L’ancien président sénégalais Macky Sall figure officiellement parmi les trois candidats en lice pour diriger Organisation des Nations unies à partir de janvier prochain. Présentée par le Burundi, actuel président de l’Union africaine, sa candidature suscite toutefois de vives controverses au Sénégal.
L’ex-chef d’État ambitionne de succéder à António Guterres au poste de secrétaire général de l’ONU. Faute d’un appui officiel de Dakar, sa candidature a été portée par le président burundais Évariste Ndayishimiye, en sa qualité de président en exercice de l’Union africaine.

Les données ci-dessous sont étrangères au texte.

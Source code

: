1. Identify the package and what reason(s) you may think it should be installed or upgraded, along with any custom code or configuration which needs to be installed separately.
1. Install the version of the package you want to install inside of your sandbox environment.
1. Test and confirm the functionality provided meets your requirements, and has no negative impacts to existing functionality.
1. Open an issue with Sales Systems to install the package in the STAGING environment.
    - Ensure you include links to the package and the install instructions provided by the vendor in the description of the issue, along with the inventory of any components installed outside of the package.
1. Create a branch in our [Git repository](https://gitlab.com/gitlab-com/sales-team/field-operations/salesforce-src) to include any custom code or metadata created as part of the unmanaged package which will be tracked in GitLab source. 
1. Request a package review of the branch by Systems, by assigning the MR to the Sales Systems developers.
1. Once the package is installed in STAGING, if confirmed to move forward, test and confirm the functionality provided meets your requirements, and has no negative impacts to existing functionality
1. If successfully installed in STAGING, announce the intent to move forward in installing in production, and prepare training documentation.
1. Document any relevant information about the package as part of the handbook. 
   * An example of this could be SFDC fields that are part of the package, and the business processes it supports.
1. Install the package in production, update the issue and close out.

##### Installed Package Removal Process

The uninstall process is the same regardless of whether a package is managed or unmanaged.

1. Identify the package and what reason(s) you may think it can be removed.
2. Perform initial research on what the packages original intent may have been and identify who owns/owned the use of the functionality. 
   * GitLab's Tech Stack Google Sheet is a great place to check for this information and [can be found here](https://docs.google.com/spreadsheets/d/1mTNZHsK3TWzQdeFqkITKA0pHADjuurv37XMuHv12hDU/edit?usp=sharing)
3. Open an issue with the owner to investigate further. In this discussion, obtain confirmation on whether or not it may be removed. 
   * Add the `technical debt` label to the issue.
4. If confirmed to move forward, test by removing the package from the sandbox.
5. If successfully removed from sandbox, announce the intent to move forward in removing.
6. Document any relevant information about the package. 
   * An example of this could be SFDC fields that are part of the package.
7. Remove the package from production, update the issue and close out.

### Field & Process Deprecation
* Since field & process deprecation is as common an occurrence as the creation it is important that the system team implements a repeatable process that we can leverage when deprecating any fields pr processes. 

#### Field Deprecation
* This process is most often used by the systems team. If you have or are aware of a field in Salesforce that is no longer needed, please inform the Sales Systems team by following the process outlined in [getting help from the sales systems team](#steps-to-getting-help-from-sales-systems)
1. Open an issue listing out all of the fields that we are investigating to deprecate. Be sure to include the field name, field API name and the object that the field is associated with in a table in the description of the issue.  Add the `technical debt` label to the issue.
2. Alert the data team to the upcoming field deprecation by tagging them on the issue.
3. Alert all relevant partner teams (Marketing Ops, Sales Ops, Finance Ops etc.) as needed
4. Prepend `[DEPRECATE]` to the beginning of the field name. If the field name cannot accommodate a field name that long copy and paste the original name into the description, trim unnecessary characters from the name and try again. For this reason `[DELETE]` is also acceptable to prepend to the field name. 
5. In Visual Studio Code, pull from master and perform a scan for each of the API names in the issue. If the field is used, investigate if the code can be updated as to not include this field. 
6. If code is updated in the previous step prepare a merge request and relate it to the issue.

Au Sénégal, les réactions sont partagées. Oumar Sarr, coordonnateur du Front pour la défense de la démocratie et de la République, une coalition de 85 partis d’opposition et de sept organisations de la société civile, salue le parcours de Macky Sall. Selon lui, ses douze années à la tête du pays et son implication dans plusieurs initiatives africaines plaident en sa faveur pour occuper les plus hautes fonctions internationales.
À l’inverse, des voix s’élèvent contre cette candidature. Le député Guy Marius Sagna, membre du Pastef au pouvoir, estime que l’ancien président ne peut incarner le modèle requis pour diriger l’ONU. Il évoque notamment les violences survenues lors des contestations politiques liées au troisième mandat.
Pour rappel, le 5 février dernier, Macky Sall avait officiellement sollicité par courrier le soutien des autorités sénégalaises. À ce stade, aucun appui formel n’a été exprimé par le président Bassirou Diomaye Faye.